Arogundade has since focused his own research projects on improving the penetration of quantum dots, a type of nanoparticle, for 3D imaging. Most high-resolution tissue images are obtained from thinly sliced tissue, but these generate 2D images, which lack the complexity of 3D images. Other imaging modalities such as MRI and CAT scans can produce 3D images, but often sacrifice high resolutions that can be obtained with 2D fluorescent imaging or microscopy.
“My goal is to try to bridge that resolution gap by imaging whole tissues. The problem is that light doesn’t penetrate 3D tissue very well, and we are trying to address this using our quantum dots, which are bigger than dyes but have a narrower emission,” Arogundade said.
A narrower emission enables the quantum dots to multiplex, which means they can image many specific targets at the same time to provide the researcher with a very clear, holistic image. Quantum dots are a type of fluorophore or contrast agent, so when a microscope shines a light on these dots, they reflect that light back at specific wavelengths.
Quantum dots also have a notable advantage over other types of fluorophores, which are subject to a phenomenon known as photobleaching. That is, other fluorophores quickly stop emitting light, whereas quantum dots will continue to collect and reflect light for much longer periods of time.

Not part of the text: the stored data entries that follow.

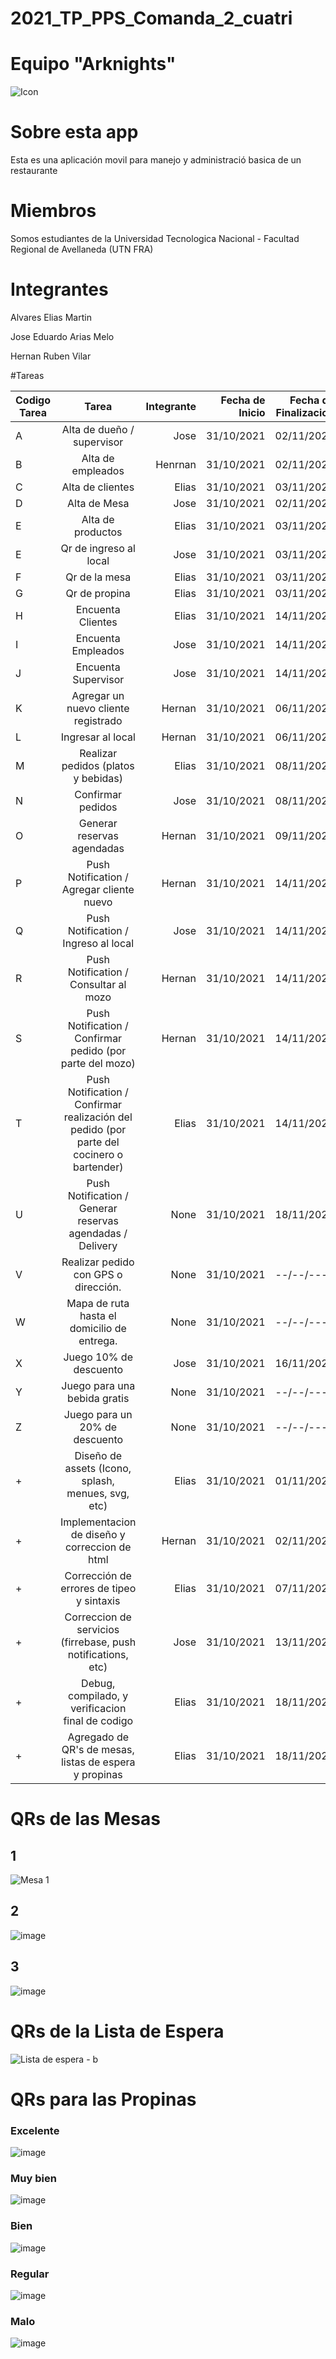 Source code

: # 2021_TP_PPS_Comanda_2_cuatri
# Equipo "Arknights"

![Icon](https://user-images.githubusercontent.com/36265028/140659793-70f971d6-8814-48cc-8bcc-be0ca936ad2a.png)

# Sobre esta app
Esta es una aplicación movil para manejo y administració basica de un restaurante

# Miembros
Somos estudiantes de la Universidad Tecnologica Nacional - Facultad Regional de Avellaneda (UTN FRA)

# Integrantes
Alvares Elias Martin

Jose Eduardo Arias Melo

Hernan Ruben Vilar

#Tareas

| Codigo Tarea       | Tarea          | Integrante  | Fecha de Inicio  | Fecha de Finalizacion |
| ------------- |:-------------:| -----:|-----:|-----:|
| A | Alta de dueño / supervisor                                                                | Jose       | 31/10/2021 | 02/11/2021 |
| B | Alta de empleados                                                                         | Henrnan    | 31/10/2021 | 02/11/2021 |
| C | Alta de clientes                                                                          | Elias      | 31/10/2021 | 03/11/2021 |
| D | Alta de Mesa                                                                              | Jose       | 31/10/2021 | 02/11/2021 |
| E | Alta de productos                                                                         | Elias      | 31/10/2021 | 03/11/2021 |
| E | Qr de ingreso al local                                                                    | Jose       | 31/10/2021 | 03/11/2021 |
| F | Qr de la mesa                                                                             | Elias      | 31/10/2021 | 03/11/2021 |
| G | Qr de propina                                                                             | Elias      | 31/10/2021 | 03/11/2021 |
| H | Encuenta Clientes                                                                         | Elias      | 31/10/2021 | 14/11/2021 |
| I | Encuenta Empleados                                                                        | Jose       | 31/10/2021 | 14/11/2021 |
| J | Encuenta Supervisor                                                                       | Jose       | 31/10/2021 | 14/11/2021 |
| K | Agregar un nuevo cliente registrado                                                       | Hernan     | 31/10/2021 | 06/11/2021 |
| L | Ingresar al local                                                                         | Hernan     | 31/10/2021 | 06/11/2021 |
| M | Realizar pedidos (platos y bebidas)                                                       | Elias      | 31/10/2021 | 08/11/2021 |
| N | Confirmar pedidos                                                                         | Jose       | 31/10/2021 | 08/11/2021 |
| O | Generar reservas agendadas                                                                | Hernan     | 31/10/2021 | 09/11/2021 |
| P | Push Notification / Agregar cliente nuevo                                                 | Hernan     | 31/10/2021 | 14/11/2021 |
| Q | Push Notification / Ingreso al local                                                      | Jose       | 31/10/2021 | 14/11/2021 |
| R | Push Notification / Consultar al mozo                                                     | Hernan     | 31/10/2021 | 14/11/2021 |
| S | Push Notification / Confirmar pedido (por parte del mozo)                                 | Hernan     | 31/10/2021 | 14/11/2021 |
| T | Push Notification / Confirmar realización del pedido (por parte del cocinero o bartender) | Elias      | 31/10/2021 | 14/11/2021 |
| U | Push Notification / Generar reservas agendadas / Delivery                                 | None       | 31/10/2021 | 18/11/2021 |
| V | Realizar pedido con GPS o dirección.                                                      | None       | 31/10/2021 | --/--/---- |
| W | Mapa de ruta hasta el domicilio de entrega.                                               | None       | 31/10/2021 | --/--/---- |
| X | Juego 10% de descuento                                                                    | Jose       | 31/10/2021 | 16/11/2021 |
| Y | Juego para una bebida gratis                                                              | None       | 31/10/2021 | --/--/---- |
| Z | Juego para un 20% de descuento                                                            | None       | 31/10/2021 | --/--/---- |
| + | Diseño de assets (Icono, splash, menues, svg, etc)                                        | Elias      | 31/10/2021 | 01/11/2021 |
| + | Implementacion de diseño y correccion de html                                             | Hernan     | 31/10/2021 | 02/11/2021 |
| + | Corrección de errores de tipeo y sintaxis                                                 | Elias      | 31/10/2021 | 07/11/2021 |
| + | Correccion de servicios (firrebase, push notifications, etc)                              | Jose       | 31/10/2021 | 13/11/2021 |
| + | Debug, compilado, y verificacion final de codigo                                          | Elias      | 31/10/2021 | 18/11/2021 |
| + | Agregado de QR's de mesas, listas de espera y propinas                                    | Elias      | 31/10/2021 | 18/11/2021 |

# QRs de las Mesas
## 1
![Mesa 1](https://user-images.githubusercontent.com/36265028/142366336-ee1fc0f4-61ad-4a63-9a06-7f6e2483717e.png)

## 2
![image](https://user-images.githubusercontent.com/36265028/142548427-7a23cff7-0043-4ac9-9f0b-a9a81b1489bd.png)

## 3
![image](https://user-images.githubusercontent.com/36265028/142548817-fb2313fd-ff75-491e-a18e-ce1e1a90cfa3.png)


# QRs de la Lista de Espera 
![Lista de espera - b](https://user-images.githubusercontent.com/36265028/142366226-42edbeae-288a-4fa2-8cc6-be810a081c1d.png)


# QRs para las Propinas

### Excelente 
![image](https://user-images.githubusercontent.com/36265028/142366410-efb0a298-9813-46ec-9b5c-4b8fe92e8f88.png)


### Muy bien 
![image](https://user-images.githubusercontent.com/36265028/142366514-fa570a35-ef48-496f-a674-8a8e968425ca.png)


### Bien 
![image](https://user-images.githubusercontent.com/36265028/142366559-619883a3-dd3a-4c47-9554-3dd8d4a66db2.png)


### Regular 
![image](https://user-images.githubusercontent.com/36265028/142366602-199b52c1-08e1-4fe5-b236-c772c4cec84c.png)


### Malo 
![image](https://user-images.githubusercontent.com/36265028/142366663-fbe58bb0-dfad-4dd1-8dc2-0e51a9abfe0c.png)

As a TiME program trainee, Arogundade is a member of a community of graduate students who concentrate on the tissue microenvironment through different disciplines and areas of expertise. Arogundade’s current focus is on adipose tissue, which has a strong correlation to breast cancer progression in women.
“My goal is to get a better understanding of how cancer progresses and what factors influence that progression. Knowing this, we could develop better therapies and preventions, leading to improved prognoses for patients,” Arogundade said.